Can I relitigate an issue that I believe was decided incorrectly?
Generally, you cannot re-argue issues you believe were incorrectly decided at trial or on appeal. If you have a good post-judgment issue in your case, under MCR 6.508(D)(3)(a), you need to show “good cause for failure to raise such grounds on appeal or in a prior motion.” In most cases, this boils down to establishing that your appeal or trial attorney missed an issue in your case that should have been raised in the first appeal. This would establish what’s called ineffective assistance of counsel. Alternatively, you could show that there is newly discovered evidence that could not have reasonably been found or a change in the law that is retroactive.
What is “actual prejudice”?
Actual prejudice means, if not for an alleged error at trial, the defendant would have had a reasonably likely chance of acquittal. For convictions following a plea, the error rendered the plea involuntary to the degree that it would be manifestly unjust to allow the conviction to stand. An irregularity that is so offensive to the maintenance of a sound judicial process that the conviction should not be allowed to stand. If the 6.500 Motion challenges the sentence, the defendant must demonstrate that the sentence was invalid.
How to appeal a denied 6.500 Motion for Relief from Judgment?
If the circuit court denies a Motion for Relief from Judgment, the defendant can file an Application for Leave to Appeal with the Michigan Court of Appeals within six (6) months. With such an application, the Court of Appeals decides whether to hear the appeal. The appellate court is not required to hear the appeal or to issue a decision. If the application is granted, the judges will listen to the appeal. If the appeal is unsuccessful, the defendant can appeal to the Michigan Supreme Court.
Is there any way to file a second 6.500 Motion?

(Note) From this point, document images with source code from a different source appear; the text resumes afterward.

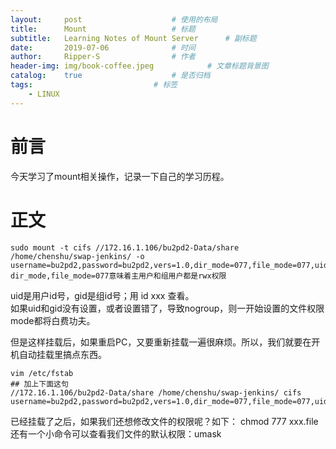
 ```yaml
---
layout:		post					# 使用的布局
title:		Mount					# 标题
subtitle:	Learning Notes of Mount Server		# 副标题
date:		2019-07-06				# 时间
author:		Ripper-S				# 作者
header-img:	img/book-coffee.jpeg			# 文章标题背景图
catalog:	true					# 是否归档
tags:							# 标签
    - LINUX
---
```



#	前言
今天学习了mount相关操作，记录一下自己的学习历程。<br>

#	正文
```
sudo mount -t cifs //172.16.1.106/bu2pd2-Data/share /home/chenshu/swap-jenkins/ -o username=bu2pd2,password=bu2pd2,vers=1.0,dir_mode=077,file_mode=077,uid=1000,gid=1000<br>
dir_mode,file_mode=077意味着主用户和组用户都是rwx权限
```
uid是用户id号，gid是组id号；用 id xxx 查看。<br>
如果uid和gid没有设置，或者设置错了，导致nogroup，则一开始设置的文件权限mode都将白费功夫。

但是这样挂载后，如果重启PC，又要重新挂载一遍很麻烦。所以，我们就要在开机自动挂载里搞点东西。
```
vim /etc/fstab
## 加上下面这句
//172.16.1.106/bu2pd2-Data/share /home/chenshu/swap-jenkins/ cifs username=bu2pd2,password=bu2pd2,vers=1.0,dir_mode=077,file_mode=077,uid=1000,gid=1000
```

已经挂载了之后，如果我们还想修改文件的权限呢？如下：
chmod 777 xxx.file
还有一个小命令可以查看我们文件的默认权限：umask
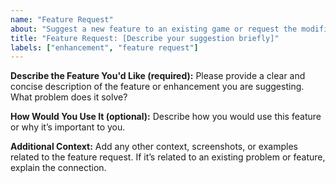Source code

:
 ```yaml
---
name: "Feature Request"
about: "Suggest a new feature to an existing game or request the modification of an existing feature."
title: "Feature Request: [Describe your suggestion briefly]"
labels: ["enhancement", "feature request"]
---
```


**Describe the Feature You'd Like (required):**
Please provide a clear and concise description of the feature or enhancement you are suggesting. What problem does it solve?

**How Would You Use It (optional):**
Describe how you would use this feature or why it’s important to you.

**Additional Context:**
Add any other context, screenshots, or examples related to the feature request. If it’s related to an existing problem or feature, explain the connection.
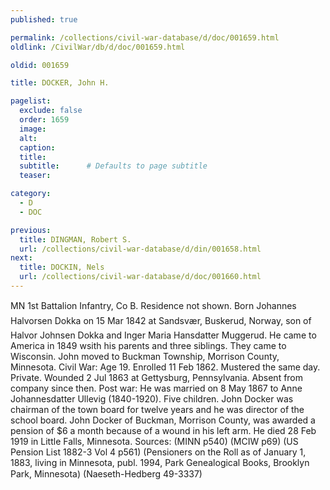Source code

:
 ```yaml
---
published: true

permalink: /collections/civil-war-database/d/doc/001659.html
oldlink: /CivilWar/db/d/doc/001659.html

oldid: 001659

title: DOCKER, John H.

pagelist:
  exclude: false
  order: 1659
  image: 
  alt:
  caption:
  title:
  subtitle:      # Defaults to page subtitle
  teaser:

category: 
  - D 
  - DOC

previous:
  title: DINGMAN, Robert S.
  url: /collections/civil-war-database/d/din/001658.html  
next:
  title: DOCKIN, Nels
  url: /collections/civil-war-database/d/doc/001660.html   
---
```

MN 1st Battalion Infantry, Co B. Residence not shown. Born &#147;Johannes Halvorsen Dokka&#148; on 15 Mar 1842 at Sandsv&aelig;r, Buskerud, Norway, son of Halvor Johnsen Dokka and Inger Maria Hansdatter Muggerud. He came to America in 1849 wsith his parents and three siblings. They came to Wisconsin. John moved to Buckman Township, Morrison County, Minnesota. Civil War: Age 19. Enrolled 11 Feb 1862. Mustered the same day. Private. Wounded 2 Jul 1863 at Gettysburg, Pennsylvania. Absent from company since then. Post war: He was married on 8 May 1867 to Anne Johannesdatter Ullevig (1840-1920). Five children. John Docker was chairman of the town board for twelve years and he was director of the school board. John Docker of Buckman, Morrison County, was awarded a pension of $6 a month because of a wound in his left arm. He died 28 Feb 1919 in Little Falls, Minnesota. Sources: (MINN p540) (MCIW p69) (US Pension List 1882-3 Vol 4 p561) (Pensioners on the Roll as of January 1, 1883, living in Minnesota, publ. 1994, Park Genealogical Books, Brooklyn Park, Minnesota) (Naeseth-Hedberg &#146;49-3337)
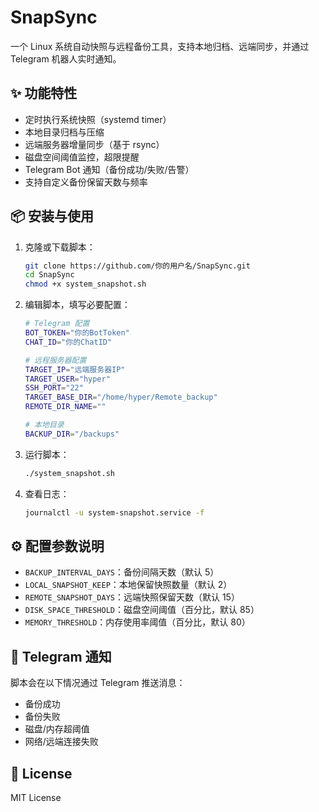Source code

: # SnapSync

一个 Linux 系统自动快照与远程备份工具，支持本地归档、远端同步，并通过 Telegram 机器人实时通知。

## ✨ 功能特性
- 定时执行系统快照（systemd timer）
- 本地目录归档与压缩
- 远端服务器增量同步（基于 rsync）
- 磁盘空间阈值监控，超限提醒
- Telegram Bot 通知（备份成功/失败/告警）
- 支持自定义备份保留天数与频率

## 📦 安装与使用

1. 克隆或下载脚本：
   ```bash
   git clone https://github.com/你的用户名/SnapSync.git
   cd SnapSync
   chmod +x system_snapshot.sh
   ```

2. 编辑脚本，填写必要配置：
   ```bash
   # Telegram 配置
   BOT_TOKEN="你的BotToken"
   CHAT_ID="你的ChatID"

   # 远程服务器配置
   TARGET_IP="远端服务器IP"
   TARGET_USER="hyper"
   SSH_PORT="22"
   TARGET_BASE_DIR="/home/hyper/Remote_backup"
   REMOTE_DIR_NAME=""

   # 本地目录
   BACKUP_DIR="/backups"
   ```

3. 运行脚本：
   ```bash
   ./system_snapshot.sh
   ```

4. 查看日志：
   ```bash
   journalctl -u system-snapshot.service -f
   ```

## ⚙️ 配置参数说明
- `BACKUP_INTERVAL_DAYS`：备份间隔天数（默认 5）
- `LOCAL_SNAPSHOT_KEEP`：本地保留快照数量（默认 2）
- `REMOTE_SNAPSHOT_DAYS`：远端快照保留天数（默认 15）
- `DISK_SPACE_THRESHOLD`：磁盘空间阈值（百分比，默认 85）
- `MEMORY_THRESHOLD`：内存使用率阈值（百分比，默认 80）

## 📡 Telegram 通知
脚本会在以下情况通过 Telegram 推送消息：
- 备份成功
- 备份失败
- 磁盘/内存超阈值
- 网络/远端连接失败

## 📝 License
MIT License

A second or successive 6.500 motion can be filed according to MCR 6.502(G)(2) if it is based on a retroactive change in the law that occurred after the previous Motion for Relief from Judgment or based on a genuine claim of newly discovered evidence that was not discovered before the previous motion. Judges have the discretion to waive the “one-motion limitation” if they believe there is a substantial probability that the defendant is innocent.
Does the newly discovered evidence in a successive motion have to be enough by itself to justify a new trial?
No! For a successive 6.500 Motion, the newly discovered evidence is considered along with all the defendant’s evidence of their innocence.
Attorneys Experienced with Motions to Set Aside Convictions Pursuant to MCR 6.500
The Defense Team with LEWIS & DICKSTEIN, P.L.L.C. has experience filing motions for post-judgment motions, including Motions for Relief from Judgment, and we are routinely successful. Although a 6.500 motion is almost always an uphill battle and challenging to win, we can provide a client with the best possible chances of success. Call us for a free consultation today, and we will find a way to help you!
Call us today at (248) 263-6800 for a free consultation or complete a Request for Assistance Form. We will contact you promptly and find a way to help you.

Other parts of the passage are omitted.